Verification of rebuild-up effect on superficial cardiac lesion of ventricular tachycardia using 3-D printed phantom in volumetric-modulated arc therapy planning

Abstract

The aim of the study was to evaluate dose distributions on the superficial cardiac lesion surrounded by low-density lungs.
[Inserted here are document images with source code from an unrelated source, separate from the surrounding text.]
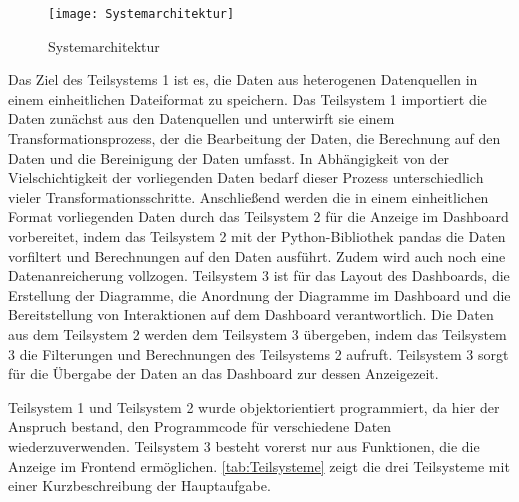     \begin{figure}[H]
        \centering
            \texttt{[image: Systemarchitektur]}
            \caption{Systemarchitektur}
            \label{fig:Systemarchitektur}
    \end{figure}

    Das Ziel des Teilsystems 1 ist es, die Daten aus heterogenen Datenquellen in einem einheitlichen Dateiformat zu speichern.
    Das Teilsystem 1 importiert die Daten zunächst aus den Datenquellen und unterwirft sie einem Transformationsprozess, der die Bearbeitung der Daten, die Berechnung
    auf den Daten und die Bereinigung der Daten umfasst. In Abhängigkeit von der Vielschichtigkeit der vorliegenden Daten bedarf dieser Prozess unterschiedlich vieler Transformationsschritte.  
    Anschließend werden die in einem einheitlichen Format vorliegenden Daten durch das Teilsystem 2 
    für die Anzeige im Dashboard vorbereitet, indem das Teilsystem 2 mit der Python-Bibliothek pandas die Daten vorfiltert und Berechnungen auf den Daten ausführt. 
    Zudem wird auch noch eine Datenanreicherung vollzogen. Teilsystem 3 ist für das Layout des Dashboards, die Erstellung der Diagramme, die Anordnung der Diagramme im Dashboard und 
    die Bereitstellung von Interaktionen auf dem Dashboard verantwortlich. Die Daten aus dem Teilsystem 2 werden dem Teilsystem 3 übergeben,
    indem das Teilsystem 3 die Filterungen und Berechnungen des Teilsystems 2 aufruft. Teilsystem 3 sorgt für die Übergabe der Daten an das Dashboard zur dessen Anzeigezeit.
    
    Teilsystem 1 und Teilsystem 2 wurde objektorientiert programmiert, da hier der Anspruch bestand, den Programmcode
    für verschiedene Daten wiederzuverwenden. Teilsystem 3 besteht vorerst nur aus Funktionen, die die Anzeige im Frontend ermöglichen.
    \autoref{tab:Teilsysteme} zeigt die drei Teilsysteme mit einer Kurzbeschreibung der Hauptaufgabe.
Volumetric modulated arc therapy (VMAT) technique was applied to optimize the dose distribution using the anisotropic analytic algorithm (AAA) and Acuros XB algorithm (AXB) using the 3-D printed cardiac phantom. We used four full and half arcs with 6-MV and 15-MV photons to investigate the rebuild-up effect near the planning target volume (PTV). Depending on the calculation algorithm (AAA vs. AXB) for full arcs plans, V95 of PTV differed by 27% for 6-MV and 29% for 15-MV, and D95 for 6-MV and 15-MV shows 24% and 30%, respectively. The maximum doses in the AXB plans on PTV were 5.1% higher than those in AAA plans at 6-MV, and 3.8% higher at 15-MV. In addition, half arcs treatment plans showed a very similar tendency with full arcs plans. Film dosimetry showed significant differences from the planned results in the AAA plans. Particularly, the dose mismatch occurred between the cardiac PTV and the left lung interface. In the case of 6-MV plans calculated by AAA, the maximum dose increased from 4.1 to 7.7% in the PTV. Furthermore, it showed that 50% of the width of dose profiles was reduced by 1.3 cm in the 6-MV plan. Conversely, in the case of the plans using the AXB algorithm, the maximum dose increased by 2.0–5.0%. In contrast to the AAA algorithm, the dose patterns at the interface demonstrated a good agreement with the plans. Dose fluctuation on the interface between superficial cardiac lesions and low-density lungs can lead to an error in the estimation of accurate dose delivery for the case of VT SBRT.